Method: A retrospective review was conducted of data on the provincial electronic TB register (ETR.net) for the years 2006 to 2010 (inclusive), and a random sample of 1200 records was selected for further analysis. The Chi square test was used to examine the influence of age, gender, health facility level, diagnostic category and treatment regimen on treatment outcomes.

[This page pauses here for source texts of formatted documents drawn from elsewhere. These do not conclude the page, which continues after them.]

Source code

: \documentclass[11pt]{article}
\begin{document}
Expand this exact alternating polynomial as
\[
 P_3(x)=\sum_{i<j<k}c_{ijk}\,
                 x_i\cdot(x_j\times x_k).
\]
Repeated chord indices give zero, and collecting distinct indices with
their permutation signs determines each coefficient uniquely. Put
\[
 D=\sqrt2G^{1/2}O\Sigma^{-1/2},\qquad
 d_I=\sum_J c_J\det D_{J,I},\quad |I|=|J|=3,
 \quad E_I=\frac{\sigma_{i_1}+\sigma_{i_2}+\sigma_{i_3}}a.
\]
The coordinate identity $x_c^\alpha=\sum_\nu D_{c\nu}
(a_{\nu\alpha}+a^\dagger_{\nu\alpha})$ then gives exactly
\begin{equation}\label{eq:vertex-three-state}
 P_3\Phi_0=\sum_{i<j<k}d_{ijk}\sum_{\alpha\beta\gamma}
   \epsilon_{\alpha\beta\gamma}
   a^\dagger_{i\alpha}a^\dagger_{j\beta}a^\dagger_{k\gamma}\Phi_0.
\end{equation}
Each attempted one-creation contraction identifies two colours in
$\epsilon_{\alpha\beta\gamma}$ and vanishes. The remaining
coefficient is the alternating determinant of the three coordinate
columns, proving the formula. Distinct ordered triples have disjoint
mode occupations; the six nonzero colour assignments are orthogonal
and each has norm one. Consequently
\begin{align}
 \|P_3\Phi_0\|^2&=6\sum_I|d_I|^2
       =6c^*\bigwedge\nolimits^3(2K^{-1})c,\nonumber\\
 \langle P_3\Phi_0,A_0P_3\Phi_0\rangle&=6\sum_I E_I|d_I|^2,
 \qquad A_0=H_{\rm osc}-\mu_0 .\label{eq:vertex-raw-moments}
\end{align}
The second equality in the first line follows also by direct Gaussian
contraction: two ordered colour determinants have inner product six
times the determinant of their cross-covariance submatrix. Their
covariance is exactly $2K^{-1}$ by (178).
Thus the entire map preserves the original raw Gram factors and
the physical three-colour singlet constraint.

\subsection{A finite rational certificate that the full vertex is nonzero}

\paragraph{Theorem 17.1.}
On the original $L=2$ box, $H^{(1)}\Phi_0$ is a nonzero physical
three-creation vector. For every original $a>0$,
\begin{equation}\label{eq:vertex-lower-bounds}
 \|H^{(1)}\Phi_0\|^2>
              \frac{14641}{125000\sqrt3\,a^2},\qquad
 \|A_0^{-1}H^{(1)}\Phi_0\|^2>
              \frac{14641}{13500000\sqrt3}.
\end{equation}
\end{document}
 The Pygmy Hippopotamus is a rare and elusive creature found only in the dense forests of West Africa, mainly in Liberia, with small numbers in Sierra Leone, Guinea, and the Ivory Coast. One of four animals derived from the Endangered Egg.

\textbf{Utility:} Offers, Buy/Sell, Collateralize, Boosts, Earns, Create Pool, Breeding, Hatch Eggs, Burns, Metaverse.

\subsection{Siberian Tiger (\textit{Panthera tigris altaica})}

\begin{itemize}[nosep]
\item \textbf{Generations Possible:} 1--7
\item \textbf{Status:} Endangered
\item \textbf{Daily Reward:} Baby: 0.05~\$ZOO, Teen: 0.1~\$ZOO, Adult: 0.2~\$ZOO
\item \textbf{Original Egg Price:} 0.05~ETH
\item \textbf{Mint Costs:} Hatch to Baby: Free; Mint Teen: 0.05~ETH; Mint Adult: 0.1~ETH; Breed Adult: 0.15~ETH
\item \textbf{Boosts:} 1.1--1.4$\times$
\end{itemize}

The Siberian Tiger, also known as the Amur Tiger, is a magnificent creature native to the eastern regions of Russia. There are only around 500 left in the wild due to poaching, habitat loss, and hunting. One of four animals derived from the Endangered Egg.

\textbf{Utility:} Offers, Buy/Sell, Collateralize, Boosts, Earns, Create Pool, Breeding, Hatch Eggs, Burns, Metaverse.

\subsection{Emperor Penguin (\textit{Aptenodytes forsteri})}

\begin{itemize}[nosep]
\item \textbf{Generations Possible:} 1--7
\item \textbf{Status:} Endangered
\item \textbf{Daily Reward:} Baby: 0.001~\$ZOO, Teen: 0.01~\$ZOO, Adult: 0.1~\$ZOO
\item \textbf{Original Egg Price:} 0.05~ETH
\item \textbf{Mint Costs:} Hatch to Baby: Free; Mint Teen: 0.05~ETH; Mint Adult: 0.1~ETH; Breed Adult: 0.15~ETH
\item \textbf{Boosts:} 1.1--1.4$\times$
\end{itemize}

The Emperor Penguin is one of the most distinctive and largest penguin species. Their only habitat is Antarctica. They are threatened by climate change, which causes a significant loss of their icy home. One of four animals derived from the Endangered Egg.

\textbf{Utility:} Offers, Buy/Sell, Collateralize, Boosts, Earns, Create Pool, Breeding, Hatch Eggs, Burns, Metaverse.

Results: Overall 90 617 (54.6% male) PTB patients were registered between 2006 and 2010. Of the sampled 1200 TB cases, 72.6% were in persons aged 22 to 55 years and 86.2% were new cases. The TB mortality rate was 13.6% (much higher than the World Health Organization target of 3%), whilst the default rate was 9.8%. There was a strong association between age (P < 0.001), diagnostic category (P < 0.001), treatment regimen (P < 0.001), and health facility level (P < 0.001) and treatment outcome. Those aged 22–55, and 56–74 years were more likely to die (P < 0.05). Poor treatment outcomes were also associated with initial treatment failure, receiving treatment at hospital and treatment regimen II.

Conclusion: The poor TB treatment outcomes in Limpopo, characterised by a high mortality and default rates, call for strengthening of the TB control programme, which should include integration of HIV and/or AIDS and TB services.